## Records shown:

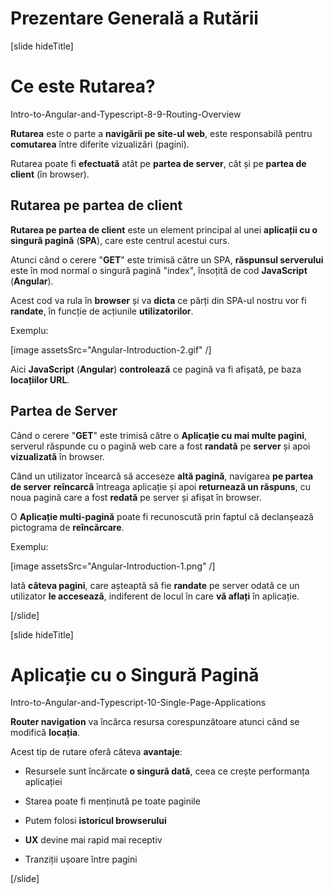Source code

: # Prezentare Generală a Rutării

[slide hideTitle]

#  Ce este Rutarea?

Intro-to-Angular-and-Typescript-8-9-Routing-Overview

**Rutarea** este o parte a **navigării pe site-ul web**, este responsabilă pentru **comutarea** între diferite vizualizări (pagini).

Rutarea poate fi **efectuată** atât pe **partea de server**, cât și pe **partea de client** (în browser).

## Rutarea pe partea de client

**Rutarea pe partea de client** este un element principal al unei **aplicații cu o singură pagină** (**SPA**), care este centrul acestui curs.

Atunci când o cerere "**GET**" este trimisă către un SPA, **răspunsul serverului** este în mod normal o singură pagină "index", însoțită de cod **JavaScript** (**Angular**). 

Acest cod va rula în **browser** și va **dicta** ce părți din SPA-ul nostru vor fi **randate**, în funcție de acțiunile **utilizatorilor**.

Exemplu: 

[image assetsSrc="Angular-Introduction-2.gif" /]

Aici **JavaScript** (**Angular**) **controlează** ce pagină va fi afișată, pe baza **locațiilor URL**.

## Partea de Server

Când o cerere "**GET**" este trimisă către o **Aplicație cu mai multe pagini**, serverul răspunde cu o pagină web care a fost **randată** pe **server** și apoi **vizualizată** în browser.

Când un utilizator încearcă să acceseze **altă pagină**, navigarea **pe partea de server** **reîncarcă** întreaga aplicație și apoi **returnează un răspuns**, cu noua pagină care a fost **redată** pe server și afișat în browser.

O **Aplicație multi-pagină** poate fi recunoscută prin faptul că declanșează pictograma de **reîncărcare**.

Exemplu:

[image assetsSrc="Angular-Introduction-1.png" /]

Iată **câteva pagini**, care așteaptă să fie **randate** pe server odată ce un utilizator **le accesează**, indiferent de locul în care **vă aflați** în aplicație.

[/slide]

[slide hideTitle]

# Aplicație cu o Singură Pagină

Intro-to-Angular-and-Typescript-10-Single-Page-Applications

**Router navigation** va încărca resursa corespunzătoare atunci când se modifică **locația**.

Acest tip de rutare oferă câteva **avantaje**:

- Resursele sunt încărcate **o singură dată**, ceea ce crește performanța aplicației

- Starea poate fi menținută pe toate paginile

- Putem folosi **istoricul browserului**

- **UX** devine mai rapid mai receptiv

- Tranziții ușoare între pagini 

[/slide]
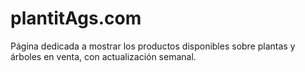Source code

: # plantitAgs.com
Página dedicada a mostrar los productos disponibles sobre plantas y árboles en venta, con actualización semanal.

## Try it:
Starting with the line above that holds "Când un utilizator" and stopping with the line that holds "- Putem folosi **istoricul browserului**", reproduce each line exactly, omitting all other lines.

## Result:
Când un utilizator încearcă să acceseze **altă pagină**, navigarea **pe partea de server** **reîncarcă** întreaga aplicație și apoi **returnează un răspuns**, cu noua pagină care a fost **redată** pe server și afișat în browser.

O **Aplicație multi-pagină** poate fi recunoscută prin faptul că declanșează pictograma de **reîncărcare**.

Exemplu:

[image assetsSrc="Angular-Introduction-1.png" /]

Iată **câteva pagini**, care așteaptă să fie **randate** pe server odată ce un utilizator **le accesează**, indiferent de locul în care **vă aflați** în aplicație.

[/slide]

[slide hideTitle]

# Aplicație cu o Singură Pagină

Intro-to-Angular-and-Typescript-10-Single-Page-Applications

**Router navigation** va încărca resursa corespunzătoare atunci când se modifică **locația**.

Acest tip de rutare oferă câteva **avantaje**:

- Resursele sunt încărcate **o singură dată**, ceea ce crește performanța aplicației

- Starea poate fi menținută pe toate paginile

- Putem folosi **istoricul browserului**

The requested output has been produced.